BookmarkSubscribeRSS Feed
Lukas19
Calcite | Level 5

Hi,

I have looked into a lot of documentation from sas.com and papers from other authors but I don't seem to find how to use the minimum statement for the FCS statement part of proc MI.

More specifically, I have a data set of continuous and discrete variables. I would like to use the fcs statement of proc mi to replace the missing values. In doing this, I want to use

logistic regression for the classification and the regular regression for the imputation of these continuous variables. Because regression would let to negative imputed values, I want to

impose a minimum of 0. I have no idea where to put the minimum statement in the syntax as mentioned on SAS/STAT(R) 9.3 User's Guide

I have tried several places to put the statement without success.

Could anyone help me out with this?

Kind regards

4 REPLIES 4
SteveDenham
Jade | Level 19

It appears that you would have something like:

proc mi data=yourdata minimum=0;

This is as per the SAS/STAT12.3 (SAS 9.4) documentation.

However, even given all of that, the regression method assumes that the data are Gaussian.  This may not be the case for your data.  An easy way to avoid values less than zero is to log transform the continuous variables prior to imputation, and then backtransforming everything after imputation.

Steve Denham

Lukas19
Calcite | Level 5

Hi,

Thank you very much for your answer. I have considered that assumption about the data that have to be Gaussian.

However, then I'm wondering which other multiple imputation method I could use given my non-monotone missing pattern.

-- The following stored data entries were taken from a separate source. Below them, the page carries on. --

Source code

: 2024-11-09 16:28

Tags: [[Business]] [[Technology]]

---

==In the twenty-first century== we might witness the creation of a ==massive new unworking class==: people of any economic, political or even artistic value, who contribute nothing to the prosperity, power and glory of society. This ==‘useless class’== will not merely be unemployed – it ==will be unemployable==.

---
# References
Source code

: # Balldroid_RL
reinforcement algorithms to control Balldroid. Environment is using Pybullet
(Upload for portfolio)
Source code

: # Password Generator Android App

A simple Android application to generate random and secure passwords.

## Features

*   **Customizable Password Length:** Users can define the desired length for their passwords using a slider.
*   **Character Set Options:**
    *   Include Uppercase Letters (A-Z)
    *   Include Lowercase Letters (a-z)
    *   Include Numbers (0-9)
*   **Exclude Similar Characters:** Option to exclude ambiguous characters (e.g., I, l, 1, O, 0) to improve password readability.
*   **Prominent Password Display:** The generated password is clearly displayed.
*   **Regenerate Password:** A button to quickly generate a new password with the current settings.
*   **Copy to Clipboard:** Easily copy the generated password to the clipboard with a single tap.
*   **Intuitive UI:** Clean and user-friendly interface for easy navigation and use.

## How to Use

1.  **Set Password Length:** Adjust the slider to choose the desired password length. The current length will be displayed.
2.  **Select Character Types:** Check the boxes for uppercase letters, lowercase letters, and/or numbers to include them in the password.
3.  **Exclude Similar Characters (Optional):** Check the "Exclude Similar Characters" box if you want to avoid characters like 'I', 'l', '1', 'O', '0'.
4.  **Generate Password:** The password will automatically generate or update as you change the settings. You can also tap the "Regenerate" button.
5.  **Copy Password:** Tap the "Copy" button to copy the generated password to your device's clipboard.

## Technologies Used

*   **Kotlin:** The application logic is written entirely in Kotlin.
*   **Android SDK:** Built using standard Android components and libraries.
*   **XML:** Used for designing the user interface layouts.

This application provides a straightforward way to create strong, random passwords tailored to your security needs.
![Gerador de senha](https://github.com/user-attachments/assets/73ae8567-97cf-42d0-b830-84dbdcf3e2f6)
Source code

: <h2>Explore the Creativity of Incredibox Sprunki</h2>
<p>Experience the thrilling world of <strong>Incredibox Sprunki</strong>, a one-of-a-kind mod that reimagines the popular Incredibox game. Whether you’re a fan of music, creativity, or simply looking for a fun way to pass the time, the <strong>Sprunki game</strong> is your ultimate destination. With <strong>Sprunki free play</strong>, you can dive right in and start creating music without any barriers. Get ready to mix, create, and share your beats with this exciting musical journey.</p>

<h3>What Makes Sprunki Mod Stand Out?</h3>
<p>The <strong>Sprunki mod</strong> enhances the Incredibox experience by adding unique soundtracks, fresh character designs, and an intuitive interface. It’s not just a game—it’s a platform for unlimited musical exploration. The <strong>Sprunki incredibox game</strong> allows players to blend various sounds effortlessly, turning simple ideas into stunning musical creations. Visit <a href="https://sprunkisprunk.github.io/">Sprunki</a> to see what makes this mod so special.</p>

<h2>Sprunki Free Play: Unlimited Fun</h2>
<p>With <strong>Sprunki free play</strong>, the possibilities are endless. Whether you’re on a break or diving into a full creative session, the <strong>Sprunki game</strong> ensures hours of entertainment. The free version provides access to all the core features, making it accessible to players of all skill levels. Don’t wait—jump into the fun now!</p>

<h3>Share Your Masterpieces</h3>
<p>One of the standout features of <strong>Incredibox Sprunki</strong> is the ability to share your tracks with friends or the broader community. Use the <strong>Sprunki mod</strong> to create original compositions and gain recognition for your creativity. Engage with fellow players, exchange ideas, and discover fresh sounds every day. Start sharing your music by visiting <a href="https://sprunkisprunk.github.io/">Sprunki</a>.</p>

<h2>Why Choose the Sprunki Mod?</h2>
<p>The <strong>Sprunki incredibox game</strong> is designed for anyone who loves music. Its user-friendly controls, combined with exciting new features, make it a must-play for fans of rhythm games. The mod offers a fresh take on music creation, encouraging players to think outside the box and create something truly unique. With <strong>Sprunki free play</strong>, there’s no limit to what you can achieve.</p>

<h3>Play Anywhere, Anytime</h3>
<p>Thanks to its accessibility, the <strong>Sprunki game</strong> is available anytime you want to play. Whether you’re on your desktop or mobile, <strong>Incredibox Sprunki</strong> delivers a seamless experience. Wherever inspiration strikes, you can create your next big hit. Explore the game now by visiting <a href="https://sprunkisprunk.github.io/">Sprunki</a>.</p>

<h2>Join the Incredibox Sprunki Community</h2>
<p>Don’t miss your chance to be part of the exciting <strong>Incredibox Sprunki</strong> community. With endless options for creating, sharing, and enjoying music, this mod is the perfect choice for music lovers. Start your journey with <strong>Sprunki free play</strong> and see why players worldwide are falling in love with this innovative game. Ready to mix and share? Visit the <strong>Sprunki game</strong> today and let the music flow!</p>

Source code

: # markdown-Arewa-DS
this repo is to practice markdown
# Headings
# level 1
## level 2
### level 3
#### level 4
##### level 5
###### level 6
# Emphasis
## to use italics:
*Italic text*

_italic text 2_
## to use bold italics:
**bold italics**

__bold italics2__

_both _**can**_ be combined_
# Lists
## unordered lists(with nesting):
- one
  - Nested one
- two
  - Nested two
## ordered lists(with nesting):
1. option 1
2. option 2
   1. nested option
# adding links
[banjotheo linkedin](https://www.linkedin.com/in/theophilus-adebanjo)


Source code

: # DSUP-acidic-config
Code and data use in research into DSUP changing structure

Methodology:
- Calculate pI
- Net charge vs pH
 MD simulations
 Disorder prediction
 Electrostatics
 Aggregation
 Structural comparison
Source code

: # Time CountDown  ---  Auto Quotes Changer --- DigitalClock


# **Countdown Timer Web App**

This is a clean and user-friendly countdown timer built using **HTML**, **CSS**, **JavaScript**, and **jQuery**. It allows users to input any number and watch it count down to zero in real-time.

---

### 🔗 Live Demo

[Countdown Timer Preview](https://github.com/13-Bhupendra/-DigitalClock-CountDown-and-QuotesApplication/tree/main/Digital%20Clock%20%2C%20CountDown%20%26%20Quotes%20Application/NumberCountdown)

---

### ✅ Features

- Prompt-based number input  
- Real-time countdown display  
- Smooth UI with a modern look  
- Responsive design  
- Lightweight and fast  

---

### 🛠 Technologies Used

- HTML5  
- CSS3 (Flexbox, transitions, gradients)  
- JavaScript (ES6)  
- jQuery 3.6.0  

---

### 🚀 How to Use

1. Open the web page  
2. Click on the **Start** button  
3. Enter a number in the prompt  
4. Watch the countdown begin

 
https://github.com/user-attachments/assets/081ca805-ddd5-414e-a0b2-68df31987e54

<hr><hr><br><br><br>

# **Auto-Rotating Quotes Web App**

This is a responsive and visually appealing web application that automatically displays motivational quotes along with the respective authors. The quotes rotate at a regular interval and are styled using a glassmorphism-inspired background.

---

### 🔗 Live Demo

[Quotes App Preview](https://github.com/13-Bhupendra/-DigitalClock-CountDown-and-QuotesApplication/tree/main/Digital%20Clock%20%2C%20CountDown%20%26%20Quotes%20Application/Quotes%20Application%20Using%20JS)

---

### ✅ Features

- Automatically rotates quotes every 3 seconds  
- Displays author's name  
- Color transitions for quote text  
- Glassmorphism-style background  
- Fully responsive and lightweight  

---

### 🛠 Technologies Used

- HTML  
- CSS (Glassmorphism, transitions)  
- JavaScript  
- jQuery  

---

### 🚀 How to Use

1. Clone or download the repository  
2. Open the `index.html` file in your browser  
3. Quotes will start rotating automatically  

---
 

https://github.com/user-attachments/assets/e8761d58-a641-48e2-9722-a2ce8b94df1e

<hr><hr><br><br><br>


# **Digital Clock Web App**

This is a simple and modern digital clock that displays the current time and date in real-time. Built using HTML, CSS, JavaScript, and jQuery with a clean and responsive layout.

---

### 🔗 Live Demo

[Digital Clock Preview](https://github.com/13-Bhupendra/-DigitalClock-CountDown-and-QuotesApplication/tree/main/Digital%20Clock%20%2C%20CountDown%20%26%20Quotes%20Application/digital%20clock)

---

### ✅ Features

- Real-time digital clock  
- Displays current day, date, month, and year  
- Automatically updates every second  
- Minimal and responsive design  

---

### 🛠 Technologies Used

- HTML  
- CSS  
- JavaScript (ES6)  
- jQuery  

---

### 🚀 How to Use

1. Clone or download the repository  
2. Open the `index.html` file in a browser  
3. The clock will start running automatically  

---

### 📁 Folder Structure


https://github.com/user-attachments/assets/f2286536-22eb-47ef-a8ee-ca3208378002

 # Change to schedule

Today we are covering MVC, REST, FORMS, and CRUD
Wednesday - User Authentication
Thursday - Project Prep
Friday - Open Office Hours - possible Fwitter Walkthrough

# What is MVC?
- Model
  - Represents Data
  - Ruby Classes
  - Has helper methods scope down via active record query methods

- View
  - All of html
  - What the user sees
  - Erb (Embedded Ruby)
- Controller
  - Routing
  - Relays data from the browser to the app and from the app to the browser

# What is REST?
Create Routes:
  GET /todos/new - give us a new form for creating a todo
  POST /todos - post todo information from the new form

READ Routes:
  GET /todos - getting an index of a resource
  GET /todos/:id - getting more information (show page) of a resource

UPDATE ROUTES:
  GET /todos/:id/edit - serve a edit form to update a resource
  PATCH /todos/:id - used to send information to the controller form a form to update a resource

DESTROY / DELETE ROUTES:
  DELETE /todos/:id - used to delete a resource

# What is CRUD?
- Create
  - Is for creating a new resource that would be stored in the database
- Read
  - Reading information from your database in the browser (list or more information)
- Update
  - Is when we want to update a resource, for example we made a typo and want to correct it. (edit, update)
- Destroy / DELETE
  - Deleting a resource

Do you have any idea if the assumption is a requirement or if it just lowers the power of subsequent analysis?

Kind regards

SteveDenham
Jade | Level 19

Well, let's look at the continuous variables--what are they?  How are they defined or measured?  Suppose the data were blood levels of some metabolite.  It would be a natural assumption that they have a lognormal distribution.  Thus, if I were imputing using PROC MI, I would transform all of the measurements by taking the log of the value.  Missing is still missing, but I could now use the regression method to impute the log of the missing values.  Does that make sense?

So I guess it comes down to what those continuous variables are.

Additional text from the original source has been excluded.